EXERCISE BRIEF — The word "foram" may appear in some lines of the data; copy every such line.

PROVIDED RECORDS —
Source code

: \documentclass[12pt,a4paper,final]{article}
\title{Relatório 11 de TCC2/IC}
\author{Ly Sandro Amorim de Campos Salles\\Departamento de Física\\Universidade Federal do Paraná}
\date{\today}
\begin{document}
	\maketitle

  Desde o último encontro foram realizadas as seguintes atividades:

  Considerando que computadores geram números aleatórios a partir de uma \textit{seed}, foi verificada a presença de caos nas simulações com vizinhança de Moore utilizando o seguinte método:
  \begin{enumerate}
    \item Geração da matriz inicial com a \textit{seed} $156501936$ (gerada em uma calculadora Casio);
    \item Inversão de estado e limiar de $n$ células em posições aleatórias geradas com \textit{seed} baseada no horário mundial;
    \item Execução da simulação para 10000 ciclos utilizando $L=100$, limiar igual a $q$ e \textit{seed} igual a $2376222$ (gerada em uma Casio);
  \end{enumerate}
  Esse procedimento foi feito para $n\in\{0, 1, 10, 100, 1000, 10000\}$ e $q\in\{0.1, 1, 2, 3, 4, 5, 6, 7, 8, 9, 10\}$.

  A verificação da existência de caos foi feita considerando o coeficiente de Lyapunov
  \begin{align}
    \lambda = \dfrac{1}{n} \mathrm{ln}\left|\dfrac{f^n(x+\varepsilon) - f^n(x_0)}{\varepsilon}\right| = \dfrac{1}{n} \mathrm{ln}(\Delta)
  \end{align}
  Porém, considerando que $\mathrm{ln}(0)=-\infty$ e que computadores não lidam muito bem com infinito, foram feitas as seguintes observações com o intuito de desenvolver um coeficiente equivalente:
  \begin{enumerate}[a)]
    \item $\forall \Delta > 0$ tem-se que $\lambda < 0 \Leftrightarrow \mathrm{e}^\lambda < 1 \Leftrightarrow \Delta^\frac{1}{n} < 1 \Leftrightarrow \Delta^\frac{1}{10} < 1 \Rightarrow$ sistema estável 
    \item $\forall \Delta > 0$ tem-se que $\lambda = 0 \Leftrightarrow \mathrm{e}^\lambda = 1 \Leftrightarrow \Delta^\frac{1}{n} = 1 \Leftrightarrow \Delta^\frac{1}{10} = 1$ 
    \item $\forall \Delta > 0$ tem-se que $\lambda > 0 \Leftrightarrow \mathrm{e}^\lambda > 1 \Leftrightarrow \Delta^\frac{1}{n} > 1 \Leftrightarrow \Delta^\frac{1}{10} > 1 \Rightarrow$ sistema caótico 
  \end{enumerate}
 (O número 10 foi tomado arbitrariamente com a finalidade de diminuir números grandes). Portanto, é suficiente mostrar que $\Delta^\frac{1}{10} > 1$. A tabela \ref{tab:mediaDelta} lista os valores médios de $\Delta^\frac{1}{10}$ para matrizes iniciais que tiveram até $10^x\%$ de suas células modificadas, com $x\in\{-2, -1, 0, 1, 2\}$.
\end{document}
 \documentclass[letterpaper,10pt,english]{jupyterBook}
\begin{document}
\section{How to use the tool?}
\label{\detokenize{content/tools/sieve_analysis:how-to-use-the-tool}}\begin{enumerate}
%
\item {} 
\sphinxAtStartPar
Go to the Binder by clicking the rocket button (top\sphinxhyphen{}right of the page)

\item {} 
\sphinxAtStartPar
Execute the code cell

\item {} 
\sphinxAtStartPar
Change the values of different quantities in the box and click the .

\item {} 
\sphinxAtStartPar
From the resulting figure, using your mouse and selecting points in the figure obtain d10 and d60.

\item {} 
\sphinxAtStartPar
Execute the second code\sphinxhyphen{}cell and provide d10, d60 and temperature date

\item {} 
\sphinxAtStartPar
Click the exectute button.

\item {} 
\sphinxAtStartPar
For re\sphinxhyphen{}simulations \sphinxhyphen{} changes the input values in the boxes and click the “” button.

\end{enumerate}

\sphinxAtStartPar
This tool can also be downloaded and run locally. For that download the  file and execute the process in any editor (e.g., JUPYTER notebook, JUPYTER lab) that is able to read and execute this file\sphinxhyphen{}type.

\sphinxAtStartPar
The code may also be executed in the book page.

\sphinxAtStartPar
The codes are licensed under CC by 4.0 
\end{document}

---

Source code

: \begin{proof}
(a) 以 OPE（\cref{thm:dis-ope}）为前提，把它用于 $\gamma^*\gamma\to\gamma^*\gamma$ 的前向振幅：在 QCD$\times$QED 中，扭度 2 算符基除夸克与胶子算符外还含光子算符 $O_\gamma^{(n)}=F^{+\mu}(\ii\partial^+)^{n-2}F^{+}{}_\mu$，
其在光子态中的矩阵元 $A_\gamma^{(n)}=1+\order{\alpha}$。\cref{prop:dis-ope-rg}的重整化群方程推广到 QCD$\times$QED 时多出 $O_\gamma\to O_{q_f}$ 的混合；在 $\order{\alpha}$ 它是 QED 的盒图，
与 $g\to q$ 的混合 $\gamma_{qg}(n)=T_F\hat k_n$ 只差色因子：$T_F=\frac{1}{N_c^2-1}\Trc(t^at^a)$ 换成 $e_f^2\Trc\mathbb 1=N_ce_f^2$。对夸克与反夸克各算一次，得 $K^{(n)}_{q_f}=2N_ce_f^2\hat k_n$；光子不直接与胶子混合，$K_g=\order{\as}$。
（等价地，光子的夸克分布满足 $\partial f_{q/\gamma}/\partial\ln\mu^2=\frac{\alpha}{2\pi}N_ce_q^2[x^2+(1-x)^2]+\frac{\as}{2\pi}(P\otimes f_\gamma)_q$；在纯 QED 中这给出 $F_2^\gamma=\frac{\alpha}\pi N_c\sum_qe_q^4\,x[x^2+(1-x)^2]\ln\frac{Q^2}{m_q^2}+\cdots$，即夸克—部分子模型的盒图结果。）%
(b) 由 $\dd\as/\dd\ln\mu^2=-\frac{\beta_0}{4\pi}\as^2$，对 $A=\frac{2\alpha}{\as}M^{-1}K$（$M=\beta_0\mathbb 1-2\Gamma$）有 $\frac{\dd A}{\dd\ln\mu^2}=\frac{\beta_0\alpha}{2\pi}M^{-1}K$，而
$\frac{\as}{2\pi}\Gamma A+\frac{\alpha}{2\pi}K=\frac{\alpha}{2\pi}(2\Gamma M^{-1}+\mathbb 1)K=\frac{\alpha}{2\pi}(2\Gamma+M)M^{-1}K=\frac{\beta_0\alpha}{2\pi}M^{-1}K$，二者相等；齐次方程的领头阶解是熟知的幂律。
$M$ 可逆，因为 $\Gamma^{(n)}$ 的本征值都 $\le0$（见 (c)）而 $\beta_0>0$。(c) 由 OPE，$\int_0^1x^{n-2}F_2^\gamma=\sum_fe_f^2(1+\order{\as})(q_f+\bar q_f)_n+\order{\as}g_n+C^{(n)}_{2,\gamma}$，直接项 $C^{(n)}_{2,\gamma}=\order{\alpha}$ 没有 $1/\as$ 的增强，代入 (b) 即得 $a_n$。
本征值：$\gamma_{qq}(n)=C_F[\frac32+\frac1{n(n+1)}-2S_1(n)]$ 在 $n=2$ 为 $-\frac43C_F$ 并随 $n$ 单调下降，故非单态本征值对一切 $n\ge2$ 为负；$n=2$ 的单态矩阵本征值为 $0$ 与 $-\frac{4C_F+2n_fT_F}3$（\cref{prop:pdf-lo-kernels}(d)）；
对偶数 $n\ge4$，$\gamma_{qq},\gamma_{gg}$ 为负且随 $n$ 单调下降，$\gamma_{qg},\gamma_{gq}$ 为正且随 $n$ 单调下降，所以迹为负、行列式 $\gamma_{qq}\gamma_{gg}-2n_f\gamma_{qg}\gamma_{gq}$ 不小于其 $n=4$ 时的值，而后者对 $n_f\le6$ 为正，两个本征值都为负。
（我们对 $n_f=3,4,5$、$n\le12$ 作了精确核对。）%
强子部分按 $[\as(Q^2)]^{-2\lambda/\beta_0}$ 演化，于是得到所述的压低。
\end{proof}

---

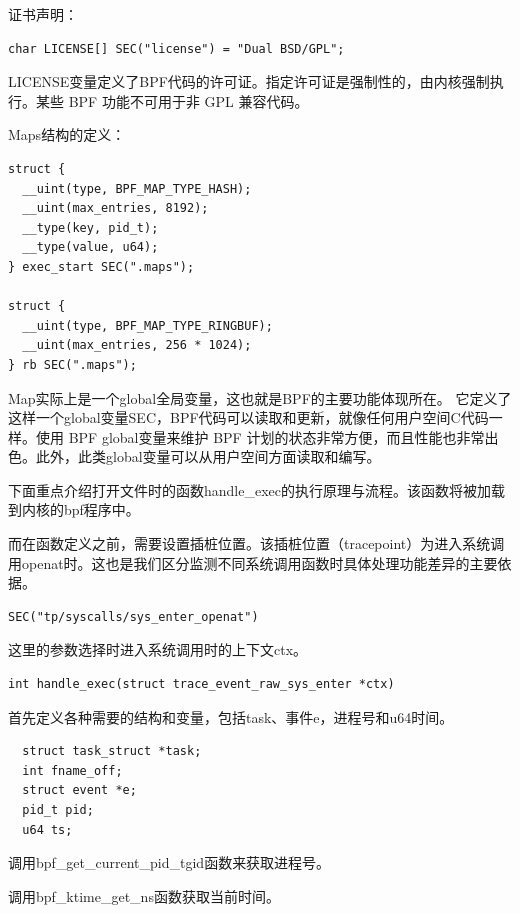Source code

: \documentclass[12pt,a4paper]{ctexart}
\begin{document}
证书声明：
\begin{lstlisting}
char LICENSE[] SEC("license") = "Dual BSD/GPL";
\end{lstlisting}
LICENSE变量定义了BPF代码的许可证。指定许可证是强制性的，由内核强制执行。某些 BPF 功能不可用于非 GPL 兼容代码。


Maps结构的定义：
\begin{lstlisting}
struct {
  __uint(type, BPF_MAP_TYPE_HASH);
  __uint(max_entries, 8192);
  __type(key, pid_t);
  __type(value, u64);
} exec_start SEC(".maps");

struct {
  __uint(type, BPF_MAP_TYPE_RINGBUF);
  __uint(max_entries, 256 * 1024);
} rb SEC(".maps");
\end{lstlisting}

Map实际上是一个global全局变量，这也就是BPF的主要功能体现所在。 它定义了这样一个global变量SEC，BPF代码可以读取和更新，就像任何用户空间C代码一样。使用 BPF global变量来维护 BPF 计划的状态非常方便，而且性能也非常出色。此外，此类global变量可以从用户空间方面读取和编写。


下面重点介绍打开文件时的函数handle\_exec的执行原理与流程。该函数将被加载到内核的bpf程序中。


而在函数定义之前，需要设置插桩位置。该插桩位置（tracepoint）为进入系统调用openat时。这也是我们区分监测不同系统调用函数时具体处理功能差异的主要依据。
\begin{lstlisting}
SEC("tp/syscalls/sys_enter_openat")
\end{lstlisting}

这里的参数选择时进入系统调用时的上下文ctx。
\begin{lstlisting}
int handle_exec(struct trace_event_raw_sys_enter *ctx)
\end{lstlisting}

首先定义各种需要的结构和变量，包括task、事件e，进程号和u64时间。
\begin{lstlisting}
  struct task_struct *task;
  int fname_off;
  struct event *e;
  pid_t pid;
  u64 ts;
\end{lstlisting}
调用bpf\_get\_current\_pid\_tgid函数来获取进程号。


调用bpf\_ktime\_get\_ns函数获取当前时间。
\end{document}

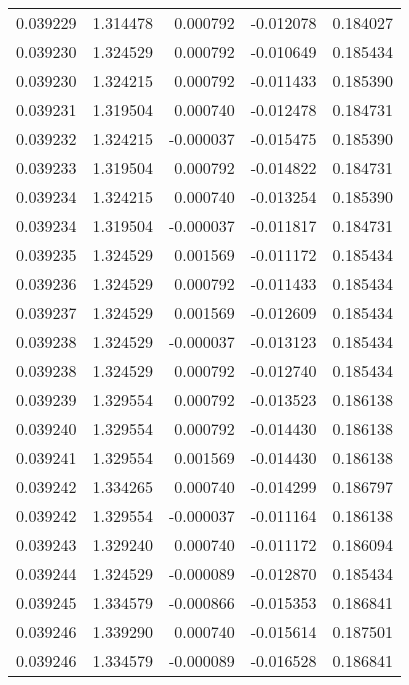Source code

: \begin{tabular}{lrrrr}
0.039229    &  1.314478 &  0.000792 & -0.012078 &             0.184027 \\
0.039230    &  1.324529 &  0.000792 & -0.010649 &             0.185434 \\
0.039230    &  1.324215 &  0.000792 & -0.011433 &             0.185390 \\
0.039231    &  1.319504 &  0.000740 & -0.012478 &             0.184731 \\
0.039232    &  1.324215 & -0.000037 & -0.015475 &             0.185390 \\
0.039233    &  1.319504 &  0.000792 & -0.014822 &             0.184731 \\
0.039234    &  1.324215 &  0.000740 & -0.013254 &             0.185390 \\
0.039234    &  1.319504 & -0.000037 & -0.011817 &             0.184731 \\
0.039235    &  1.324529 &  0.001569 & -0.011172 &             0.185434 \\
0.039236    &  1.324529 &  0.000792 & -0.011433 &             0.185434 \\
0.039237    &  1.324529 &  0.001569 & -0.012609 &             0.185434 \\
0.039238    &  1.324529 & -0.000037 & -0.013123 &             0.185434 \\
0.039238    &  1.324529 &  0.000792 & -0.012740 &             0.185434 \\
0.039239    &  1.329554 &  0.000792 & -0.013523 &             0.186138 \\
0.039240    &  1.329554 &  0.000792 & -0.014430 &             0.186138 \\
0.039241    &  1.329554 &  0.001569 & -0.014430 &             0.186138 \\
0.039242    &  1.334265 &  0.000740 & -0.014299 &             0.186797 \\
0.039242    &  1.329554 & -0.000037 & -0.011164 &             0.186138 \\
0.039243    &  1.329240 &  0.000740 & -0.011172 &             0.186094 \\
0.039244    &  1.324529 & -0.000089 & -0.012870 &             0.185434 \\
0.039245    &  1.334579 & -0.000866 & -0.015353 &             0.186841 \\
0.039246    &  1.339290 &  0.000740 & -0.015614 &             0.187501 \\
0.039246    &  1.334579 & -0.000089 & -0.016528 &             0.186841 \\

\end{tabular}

ANSWER —
  Desde o último encontro foram realizadas as seguintes atividades:
  Porém, considerando que $\mathrm{ln}(0)=-\infty$ e que computadores não lidam muito bem com infinito, foram feitas as seguintes observações com o intuito de desenvolver um coeficiente equivalente:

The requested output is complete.